### DATA TO EXAMINE
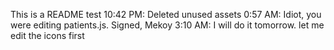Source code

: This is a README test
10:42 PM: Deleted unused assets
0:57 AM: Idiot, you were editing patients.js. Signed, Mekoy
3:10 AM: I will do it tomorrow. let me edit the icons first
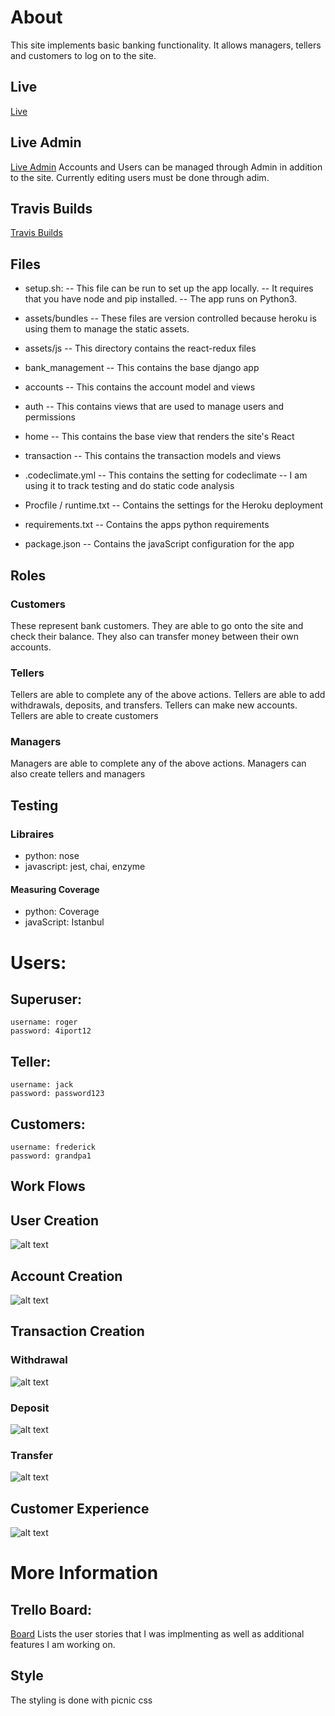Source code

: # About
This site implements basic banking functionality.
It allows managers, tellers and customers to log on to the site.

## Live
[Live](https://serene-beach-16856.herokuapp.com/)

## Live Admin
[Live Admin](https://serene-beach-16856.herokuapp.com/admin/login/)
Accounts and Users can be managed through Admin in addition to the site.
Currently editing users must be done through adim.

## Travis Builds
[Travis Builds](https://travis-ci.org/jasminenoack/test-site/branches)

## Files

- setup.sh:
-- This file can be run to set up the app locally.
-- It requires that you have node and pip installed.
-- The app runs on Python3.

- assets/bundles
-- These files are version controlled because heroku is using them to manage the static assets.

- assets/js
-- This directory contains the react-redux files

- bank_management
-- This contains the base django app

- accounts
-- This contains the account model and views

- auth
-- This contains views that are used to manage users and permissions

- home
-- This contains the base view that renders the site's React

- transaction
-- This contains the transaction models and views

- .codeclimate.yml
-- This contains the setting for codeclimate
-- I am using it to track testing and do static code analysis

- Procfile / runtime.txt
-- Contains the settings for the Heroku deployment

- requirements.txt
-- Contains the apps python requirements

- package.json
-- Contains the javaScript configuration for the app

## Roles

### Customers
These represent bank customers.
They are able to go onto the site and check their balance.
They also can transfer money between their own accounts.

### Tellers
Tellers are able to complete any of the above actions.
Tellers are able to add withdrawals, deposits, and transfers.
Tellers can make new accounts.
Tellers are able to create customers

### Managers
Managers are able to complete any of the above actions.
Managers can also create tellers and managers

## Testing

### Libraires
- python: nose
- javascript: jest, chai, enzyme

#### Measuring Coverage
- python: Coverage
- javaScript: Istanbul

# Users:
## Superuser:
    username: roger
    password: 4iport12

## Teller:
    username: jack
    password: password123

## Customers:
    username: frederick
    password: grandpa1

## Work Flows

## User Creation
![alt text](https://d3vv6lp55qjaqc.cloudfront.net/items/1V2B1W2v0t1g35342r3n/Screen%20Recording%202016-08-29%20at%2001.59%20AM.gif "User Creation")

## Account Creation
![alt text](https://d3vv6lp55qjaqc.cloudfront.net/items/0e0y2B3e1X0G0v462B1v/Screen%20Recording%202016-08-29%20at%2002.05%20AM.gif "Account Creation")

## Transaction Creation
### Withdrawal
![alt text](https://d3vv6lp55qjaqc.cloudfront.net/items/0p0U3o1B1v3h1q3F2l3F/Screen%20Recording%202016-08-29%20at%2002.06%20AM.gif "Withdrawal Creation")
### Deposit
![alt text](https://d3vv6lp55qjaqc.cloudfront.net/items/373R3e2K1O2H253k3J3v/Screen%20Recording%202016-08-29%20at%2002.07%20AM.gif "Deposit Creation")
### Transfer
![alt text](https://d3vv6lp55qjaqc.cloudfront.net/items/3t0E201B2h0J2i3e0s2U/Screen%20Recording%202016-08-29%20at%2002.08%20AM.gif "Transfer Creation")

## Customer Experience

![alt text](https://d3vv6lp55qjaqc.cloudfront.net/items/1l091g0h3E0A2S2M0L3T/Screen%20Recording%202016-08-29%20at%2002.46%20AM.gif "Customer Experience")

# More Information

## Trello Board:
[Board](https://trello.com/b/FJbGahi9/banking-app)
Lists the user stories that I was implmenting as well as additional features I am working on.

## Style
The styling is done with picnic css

--

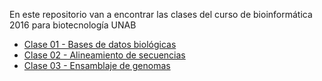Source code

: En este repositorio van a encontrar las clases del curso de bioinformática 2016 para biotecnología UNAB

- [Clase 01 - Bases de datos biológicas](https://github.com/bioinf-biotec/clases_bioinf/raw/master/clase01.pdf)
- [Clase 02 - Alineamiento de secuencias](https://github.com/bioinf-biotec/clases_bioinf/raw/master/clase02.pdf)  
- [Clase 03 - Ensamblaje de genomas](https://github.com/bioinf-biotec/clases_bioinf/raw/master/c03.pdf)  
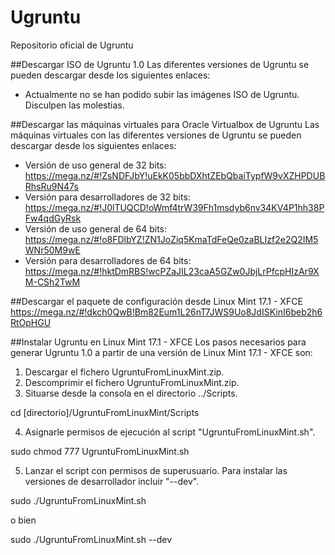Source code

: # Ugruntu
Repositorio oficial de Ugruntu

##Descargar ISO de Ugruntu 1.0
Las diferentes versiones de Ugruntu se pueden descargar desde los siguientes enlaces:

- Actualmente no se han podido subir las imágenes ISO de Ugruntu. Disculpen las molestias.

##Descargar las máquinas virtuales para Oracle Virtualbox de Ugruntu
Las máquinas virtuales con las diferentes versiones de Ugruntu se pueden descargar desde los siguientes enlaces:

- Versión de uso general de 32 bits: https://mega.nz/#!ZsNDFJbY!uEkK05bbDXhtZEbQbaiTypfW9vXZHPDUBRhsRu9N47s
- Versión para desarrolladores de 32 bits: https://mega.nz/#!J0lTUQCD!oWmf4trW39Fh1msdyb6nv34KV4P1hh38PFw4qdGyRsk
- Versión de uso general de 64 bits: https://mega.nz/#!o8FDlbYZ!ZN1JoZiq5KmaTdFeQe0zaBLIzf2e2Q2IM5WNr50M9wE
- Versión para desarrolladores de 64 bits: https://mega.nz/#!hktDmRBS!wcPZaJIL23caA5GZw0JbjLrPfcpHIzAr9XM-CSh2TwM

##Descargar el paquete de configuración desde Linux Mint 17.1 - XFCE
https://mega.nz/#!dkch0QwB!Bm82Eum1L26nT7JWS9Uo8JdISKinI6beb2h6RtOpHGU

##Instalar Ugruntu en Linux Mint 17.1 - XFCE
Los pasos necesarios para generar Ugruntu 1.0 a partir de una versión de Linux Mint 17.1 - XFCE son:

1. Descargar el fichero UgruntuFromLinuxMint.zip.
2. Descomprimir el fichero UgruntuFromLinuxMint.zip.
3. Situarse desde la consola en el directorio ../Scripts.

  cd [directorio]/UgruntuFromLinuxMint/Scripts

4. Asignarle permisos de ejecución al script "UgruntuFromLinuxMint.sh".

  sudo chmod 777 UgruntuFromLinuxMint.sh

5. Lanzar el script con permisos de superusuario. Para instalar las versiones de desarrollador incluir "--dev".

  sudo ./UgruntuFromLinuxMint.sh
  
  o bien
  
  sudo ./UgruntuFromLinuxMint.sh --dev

==

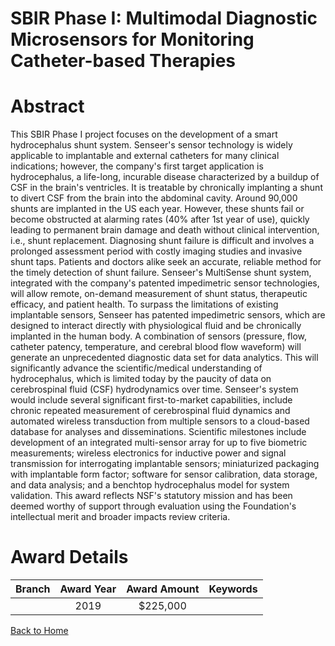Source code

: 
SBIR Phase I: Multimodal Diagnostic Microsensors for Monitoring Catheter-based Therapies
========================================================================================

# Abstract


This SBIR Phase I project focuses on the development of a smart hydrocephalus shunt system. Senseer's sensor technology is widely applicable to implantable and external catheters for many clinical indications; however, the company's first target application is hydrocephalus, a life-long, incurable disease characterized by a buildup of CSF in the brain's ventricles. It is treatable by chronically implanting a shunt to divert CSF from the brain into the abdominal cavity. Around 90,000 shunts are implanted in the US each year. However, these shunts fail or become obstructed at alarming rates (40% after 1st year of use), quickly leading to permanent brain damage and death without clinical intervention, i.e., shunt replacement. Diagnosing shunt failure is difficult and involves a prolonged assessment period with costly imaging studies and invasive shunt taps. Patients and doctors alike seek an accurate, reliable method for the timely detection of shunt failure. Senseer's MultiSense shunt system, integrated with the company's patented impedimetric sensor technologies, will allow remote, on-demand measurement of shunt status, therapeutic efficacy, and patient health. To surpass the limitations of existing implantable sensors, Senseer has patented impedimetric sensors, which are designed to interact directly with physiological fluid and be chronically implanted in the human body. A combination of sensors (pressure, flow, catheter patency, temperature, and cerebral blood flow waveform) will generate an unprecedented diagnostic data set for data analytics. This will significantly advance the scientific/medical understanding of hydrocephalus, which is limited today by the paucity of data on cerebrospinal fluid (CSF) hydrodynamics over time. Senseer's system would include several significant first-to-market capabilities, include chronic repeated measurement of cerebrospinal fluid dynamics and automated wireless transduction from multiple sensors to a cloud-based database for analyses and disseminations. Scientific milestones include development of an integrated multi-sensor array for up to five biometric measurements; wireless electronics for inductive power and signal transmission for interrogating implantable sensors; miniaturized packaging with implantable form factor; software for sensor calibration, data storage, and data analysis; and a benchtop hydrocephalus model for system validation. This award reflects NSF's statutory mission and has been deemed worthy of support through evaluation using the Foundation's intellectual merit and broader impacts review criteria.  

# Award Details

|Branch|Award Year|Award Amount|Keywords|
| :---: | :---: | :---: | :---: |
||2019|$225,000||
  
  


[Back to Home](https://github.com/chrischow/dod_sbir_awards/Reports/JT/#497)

### PROBLEM TO WORK ON
What this exercise asks for is every line of the data above with the word "editing".

### RESPONSE TO THE TASK
0:57 AM: Idiot, you were editing patients.js. Signed, Mekoy
Currently editing users must be done through adim.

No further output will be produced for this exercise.